What is a trademark? It’s a symbol, image, word, group of words, number, or sound that designates the source of origin for goods or services. A trademark tells the world “who” you are, not “what” you are. In our hypothetical twist on Shakespeare, above, Juliet would likely not simply call her store “Flower Store,” because that would not help the flower buyers of Verona remember where they bought those awesome arrangements. Instead, Juliet would want to pick a name that told the flower-buying public who she was: “Star-Crossed Bouquets,” maybe?
So how do I obtain rights in a trademark? In a lot of ways, trademark law can be counterintuitive and different from other types of “intellectual property.” For instance, to acquire patent rights, you need to file a patent application. Acquisition of trademark rights differs from copyrights, too. If you have a clever idea that can be characterized as an artistic expression, and you write it down: Bingo, you have a copyright, and you can prevent others from copying your work. You can think of the coolest trademark in the world, but to own the mark, you need to use the mark in commerce.
But aren’t there trademark registrations? Yes, there are. You can register a trademark at the state level and federal level. And though registration offers benefits, the registration of a trademark does not confer substantive rights on the user, and you can infringe upon someone else’s unregistered trademark.
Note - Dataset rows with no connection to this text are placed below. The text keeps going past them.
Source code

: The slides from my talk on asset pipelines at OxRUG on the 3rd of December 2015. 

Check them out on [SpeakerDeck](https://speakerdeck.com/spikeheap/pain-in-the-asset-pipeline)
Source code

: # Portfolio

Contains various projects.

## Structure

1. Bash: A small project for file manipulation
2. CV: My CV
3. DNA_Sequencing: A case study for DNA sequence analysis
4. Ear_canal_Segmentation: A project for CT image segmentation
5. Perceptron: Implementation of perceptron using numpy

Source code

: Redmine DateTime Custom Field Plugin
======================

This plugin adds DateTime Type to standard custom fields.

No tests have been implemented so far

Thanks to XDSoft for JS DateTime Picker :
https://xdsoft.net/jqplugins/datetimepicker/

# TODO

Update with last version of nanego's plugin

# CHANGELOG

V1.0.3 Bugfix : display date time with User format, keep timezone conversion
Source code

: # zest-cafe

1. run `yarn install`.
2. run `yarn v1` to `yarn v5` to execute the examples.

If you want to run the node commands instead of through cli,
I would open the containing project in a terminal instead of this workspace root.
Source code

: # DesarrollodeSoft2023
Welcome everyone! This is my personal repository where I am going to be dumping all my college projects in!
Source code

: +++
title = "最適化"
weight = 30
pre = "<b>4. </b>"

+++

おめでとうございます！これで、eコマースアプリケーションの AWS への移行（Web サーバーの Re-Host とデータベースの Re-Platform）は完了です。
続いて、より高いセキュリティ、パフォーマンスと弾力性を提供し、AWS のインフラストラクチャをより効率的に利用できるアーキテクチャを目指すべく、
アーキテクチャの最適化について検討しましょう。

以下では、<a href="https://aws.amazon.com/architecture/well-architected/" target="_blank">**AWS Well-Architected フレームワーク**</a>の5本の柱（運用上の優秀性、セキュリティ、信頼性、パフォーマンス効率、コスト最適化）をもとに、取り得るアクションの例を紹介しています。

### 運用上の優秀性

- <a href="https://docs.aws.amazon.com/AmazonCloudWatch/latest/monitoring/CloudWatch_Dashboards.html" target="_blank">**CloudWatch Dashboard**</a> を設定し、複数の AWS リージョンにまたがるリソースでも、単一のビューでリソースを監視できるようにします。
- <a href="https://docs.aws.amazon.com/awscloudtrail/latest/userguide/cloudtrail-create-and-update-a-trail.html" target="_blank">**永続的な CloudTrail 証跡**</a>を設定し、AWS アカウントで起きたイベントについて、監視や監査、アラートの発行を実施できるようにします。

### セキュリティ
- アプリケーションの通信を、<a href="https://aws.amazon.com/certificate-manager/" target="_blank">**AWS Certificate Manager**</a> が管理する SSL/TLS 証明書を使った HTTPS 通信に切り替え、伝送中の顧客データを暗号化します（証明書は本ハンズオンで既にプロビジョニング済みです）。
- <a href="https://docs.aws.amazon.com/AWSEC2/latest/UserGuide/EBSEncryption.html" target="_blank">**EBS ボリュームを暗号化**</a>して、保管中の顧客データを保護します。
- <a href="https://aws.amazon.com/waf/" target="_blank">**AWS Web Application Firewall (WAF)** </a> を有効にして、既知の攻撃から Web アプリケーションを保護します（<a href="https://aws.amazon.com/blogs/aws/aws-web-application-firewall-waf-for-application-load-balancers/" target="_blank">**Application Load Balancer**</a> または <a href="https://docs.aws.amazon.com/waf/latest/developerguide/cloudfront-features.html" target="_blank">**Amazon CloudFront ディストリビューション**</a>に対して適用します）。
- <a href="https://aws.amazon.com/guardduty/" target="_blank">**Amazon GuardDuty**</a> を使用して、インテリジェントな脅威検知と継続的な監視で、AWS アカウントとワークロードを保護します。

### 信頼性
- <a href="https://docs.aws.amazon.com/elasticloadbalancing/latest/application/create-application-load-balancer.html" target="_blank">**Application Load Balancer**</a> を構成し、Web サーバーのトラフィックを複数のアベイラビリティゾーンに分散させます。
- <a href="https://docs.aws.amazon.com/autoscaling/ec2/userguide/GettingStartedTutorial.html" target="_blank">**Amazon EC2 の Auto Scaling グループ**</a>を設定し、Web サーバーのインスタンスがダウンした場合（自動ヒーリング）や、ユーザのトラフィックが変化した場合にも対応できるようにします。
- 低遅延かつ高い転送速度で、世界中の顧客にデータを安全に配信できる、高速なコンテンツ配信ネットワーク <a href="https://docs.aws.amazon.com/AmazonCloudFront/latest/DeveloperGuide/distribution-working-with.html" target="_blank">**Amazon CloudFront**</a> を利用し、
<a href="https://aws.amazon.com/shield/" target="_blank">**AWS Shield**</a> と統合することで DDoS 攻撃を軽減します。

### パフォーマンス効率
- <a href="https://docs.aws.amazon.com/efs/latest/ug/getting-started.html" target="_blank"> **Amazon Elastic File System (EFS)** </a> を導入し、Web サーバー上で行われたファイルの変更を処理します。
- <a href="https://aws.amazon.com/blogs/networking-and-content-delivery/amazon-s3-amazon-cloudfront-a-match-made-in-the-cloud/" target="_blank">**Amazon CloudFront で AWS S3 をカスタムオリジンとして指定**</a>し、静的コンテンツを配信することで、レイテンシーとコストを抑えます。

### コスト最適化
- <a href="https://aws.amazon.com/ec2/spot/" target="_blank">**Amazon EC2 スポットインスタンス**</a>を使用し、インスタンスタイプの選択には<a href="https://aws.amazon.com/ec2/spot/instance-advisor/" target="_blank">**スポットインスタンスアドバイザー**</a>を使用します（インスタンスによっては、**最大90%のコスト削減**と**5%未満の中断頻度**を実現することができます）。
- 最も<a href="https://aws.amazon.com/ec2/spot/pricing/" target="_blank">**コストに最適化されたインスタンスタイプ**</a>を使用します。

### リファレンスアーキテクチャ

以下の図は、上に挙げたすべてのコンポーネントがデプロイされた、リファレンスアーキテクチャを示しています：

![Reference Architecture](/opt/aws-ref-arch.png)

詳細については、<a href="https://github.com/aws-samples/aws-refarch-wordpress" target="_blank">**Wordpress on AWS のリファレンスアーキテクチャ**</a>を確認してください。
To help avoid a claim of infringement, you should always conduct a full trademark search before you use the mark in commerce. Words of caution: A “Google search” is not a full trademark search. A search of the United States Patent and Trademark Office database is not a full trademark search (but it is a good start). Instead, there are search firms that specialize in full trademark searches. They will search federal and state databases, in addition to hundreds of other sources, to determine if there are other potentially confusingly similar trademarks in use that may pose a risk to your appropriation of a trademark for use in commerce. That way, you can keep your roses smelling sweet.